Why Crossovers Took Over the World

First, let’s acknowledge why crossovers are so popular.

  1. Perceived Safety – They sit a little higher, so drivers feel safer, even though many crossovers don’t have better crash ratings than a good sedan.
  2. Practicality – A lifted hatchback with a fold-flat rear seat makes for an easy daily driver.
  3. All-Wheel Drive – Many offer AWD, even if most owners will never take them anywhere worse than a gravel parking lot.
  4. Marketing & Trends – Automakers have spent years convincing people that they “need” a crossover, and buyers have followed the herd.

Those reasons make sense from a consumer standpoint. But let’s look at the engineering side of things and why crossovers are, functionally, a compromise that doesn’t excel in any category.

They Handle Like SUVs Without the Capability

A proper SUV—think Toyota 4Runner, Jeep Wrangler, or Ford Bronco—is built with a body-on-frame construction, real off-road capability, and a drivetrain that can take a beating. The downside? They drive like a truck. A 4Runner corners like a boat, a Wrangler on stock suspension leans hard, and a Bronco will remind you that solid axles exist. But they’re meant for off-road work, where that setup shines.

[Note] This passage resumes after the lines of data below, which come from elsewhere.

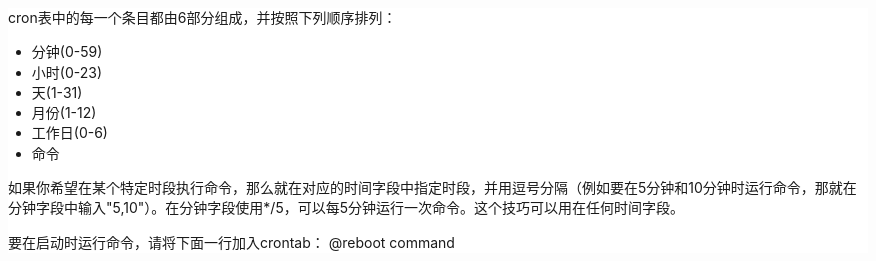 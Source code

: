 cron表中的每一个条目都由6部分组成，并按照下列顺序排列：

- 分钟(0-59)
- 小时(0-23)
- 天(1-31)
- 月份(1-12)
- 工作日(0-6)
- 命令

如果你希望在某个特定时段执行命令，那么就在对应的时间字段中指定时段，并用逗号分隔（例如要在5分钟和10分钟时运行命令，那就在分钟字段中输入"5,10"）。在分钟字段使用*/5，可以每5分钟运行一次命令。这个技巧可以用在任何时间字段。

要在启动时运行命令，请将下面一行加入crontab：
@reboot command





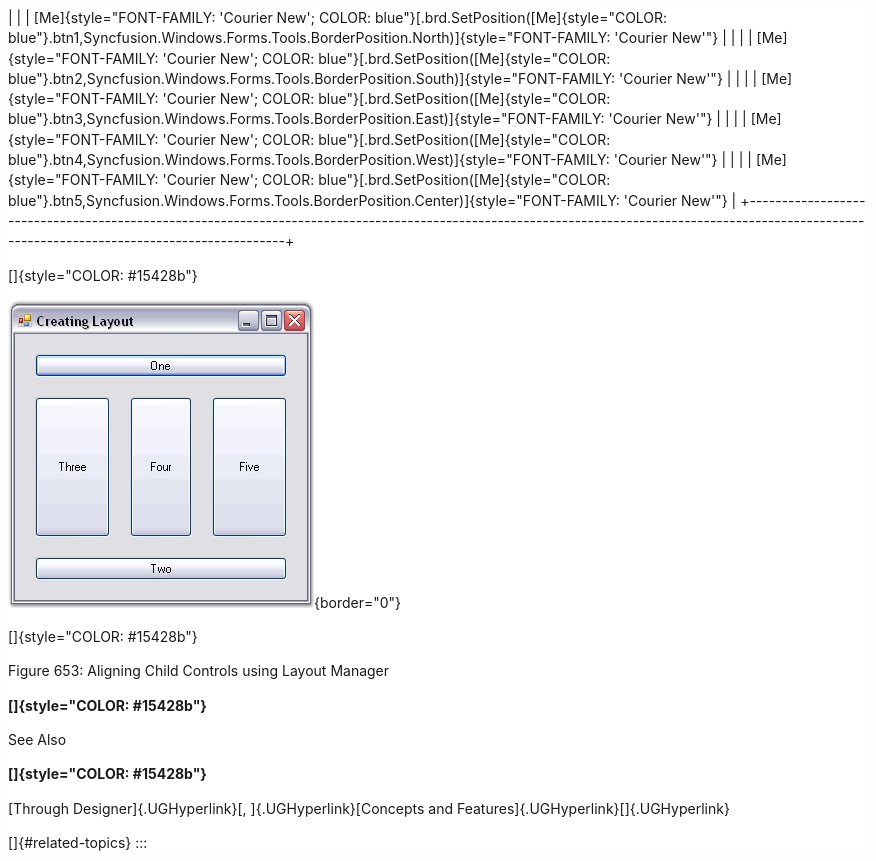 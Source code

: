|                                                                                                                                                                                                  |
| [Me]{style="FONT-FAMILY: 'Courier New'; COLOR: blue"}[.brd.SetPosition([Me]{style="COLOR: blue"}.btn1,Syncfusion.Windows.Forms.Tools.BorderPosition.North)]{style="FONT-FAMILY: 'Courier New'"}  |
|                                                                                                                                                                                                  |
| [Me]{style="FONT-FAMILY: 'Courier New'; COLOR: blue"}[.brd.SetPosition([Me]{style="COLOR: blue"}.btn2,Syncfusion.Windows.Forms.Tools.BorderPosition.South)]{style="FONT-FAMILY: 'Courier New'"}  |
|                                                                                                                                                                                                  |
| [Me]{style="FONT-FAMILY: 'Courier New'; COLOR: blue"}[.brd.SetPosition([Me]{style="COLOR: blue"}.btn3,Syncfusion.Windows.Forms.Tools.BorderPosition.East)]{style="FONT-FAMILY: 'Courier New'"}   |
|                                                                                                                                                                                                  |
| [Me]{style="FONT-FAMILY: 'Courier New'; COLOR: blue"}[.brd.SetPosition([Me]{style="COLOR: blue"}.btn4,Syncfusion.Windows.Forms.Tools.BorderPosition.West)]{style="FONT-FAMILY: 'Courier New'"}   |
|                                                                                                                                                                                                  |
| [Me]{style="FONT-FAMILY: 'Courier New'; COLOR: blue"}[.brd.SetPosition([Me]{style="COLOR: blue"}.btn5,Syncfusion.Windows.Forms.Tools.BorderPosition.Center)]{style="FONT-FAMILY: 'Courier New'"} |
+--------------------------------------------------------------------------------------------------------------------------------------------------------------------------------------------------+

[]{style="COLOR: #15428b"} 

![](ImagesExt/image76_642.jpg){border="0"}

[]{style="COLOR: #15428b"} 

Figure 653: Aligning Child Controls using Layout Manager

**[]{style="COLOR: #15428b"}** 

See Also

**[]{style="COLOR: #15428b"}** 

[Through Designer]{.UGHyperlink}[, ]{.UGHyperlink}[Concepts and Features]{.UGHyperlink}[]{.UGHyperlink}

[]{#related-topics}
:::
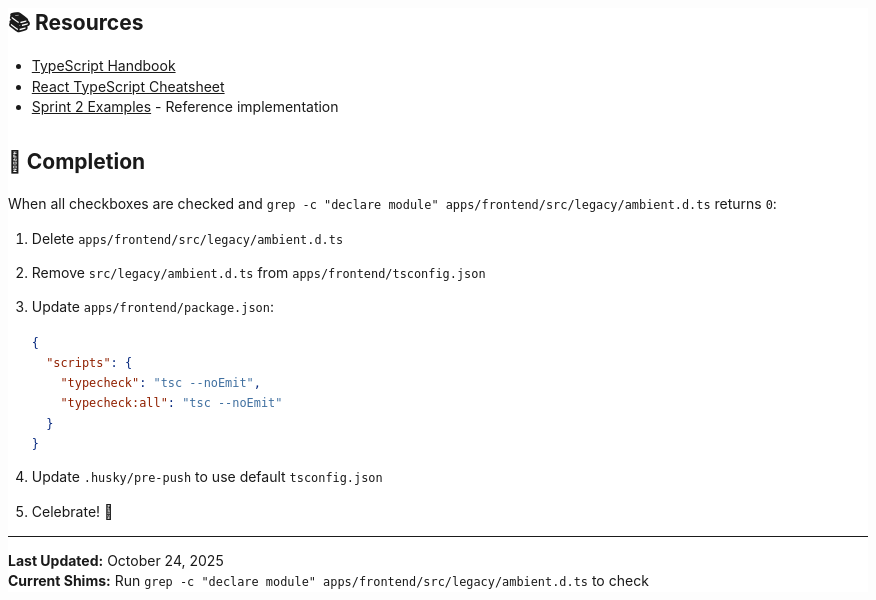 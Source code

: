 ## 📚 Resources

- [TypeScript Handbook](https://www.typescriptlang.org/docs/handbook/intro.html)
- [React TypeScript Cheatsheet](https://react-typescript-cheatsheet.netlify.app/)
- [Sprint 2 Examples](./apps/frontend/src/pages/contacts/) - Reference implementation

## 🎉 Completion

When all checkboxes are checked and `grep -c "declare module" apps/frontend/src/legacy/ambient.d.ts` returns `0`:

1. Delete `apps/frontend/src/legacy/ambient.d.ts`
2. Remove `src/legacy/ambient.d.ts` from `apps/frontend/tsconfig.json`
3. Update `apps/frontend/package.json`:

   ```json
   {
     "scripts": {
       "typecheck": "tsc --noEmit",
       "typecheck:all": "tsc --noEmit"
     }
   }
   ```

4. Update `.husky/pre-push` to use default `tsconfig.json`
5. Celebrate! 🎊

---

**Last Updated:** October 24, 2025  
**Current Shims:** Run `grep -c "declare module" apps/frontend/src/legacy/ambient.d.ts` to check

Crossovers, on the other hand, try to mimic that SUV stance while still using a unibody structure, meaning they gain the higher center of gravity and body roll without the real off-road ability. Sure, they might have a terrain mode, but throw a crossover into deep mud or real rocky terrain, and it’s going to struggle.

They Have Car Underpinnings Without the Efficiency

Underneath most crossovers is a car chassis—often one from a compact or midsize sedan. The RAV4 rides on a Camry-like platform, the CR-V on a Civic base, and so on. But by lifting the ride height, widening the body, and adding AWD, crossovers introduce more weight and aerodynamic drag.

This means they get worse fuel economy than the sedans they’re based on, while also handling worse due to their taller stance. You’re essentially taking a well-balanced, fuel-efficient car and making it heavier, slower, and sloppier in corners.

Cargo Space is Overrated

One of the biggest selling points of crossovers is supposed to be practicality, but the numbers tell a different story. Take a Honda Accord vs. a CR-V:

  • The Accord has 16.7 cubic feet of trunk space, plus a low load floor and a long pass-through with the rear seats folded.
  • The CR-V has around 39 cubic feet with the seats up, but the cargo floor is higher, and the overall shape of the rear hatch often reduces usable storage.

For many daily-use scenarios, a well-designed sedan with a fold-down rear seat is just as practical as a crossover, if not more.

Off-Road Capabilities are a Joke

Let’s be real—most crossovers never see anything worse than a dirt driveway. Even those that advertise “adventure-ready” features are still rolling on all-season tires, have minimal ground clearance, and lack any sort of real low-range gearing.

Take something like a Subaru Forester Wilderness. It has a lifted suspension and some rugged body cladding, but at the end of the day, it’s still a CVT-equipped, road-biased car with a little extra ride height. Throw it into actual off-road conditions, and it’ll struggle in ways a real SUV wouldn’t.

The Verdict: A Trend, Not a Necessity

Crossovers exist because of marketing, not because they’re fundamentally better vehicles. They are the automotive equivalent of a spork—fine for most situations, but never the best tool for the job.

  • Want handling and efficiency? Get a sedan or hatchback.
  • Need real cargo space? A wagon or minivan does it better.
  • Looking for actual off-road capability? A proper SUV is the answer.

But if you want to follow the masses and blend in with a sea of anonymous, lifted economy cars? A crossover is waiting for you at every dealership. Just don’t expect it to be the best at anything.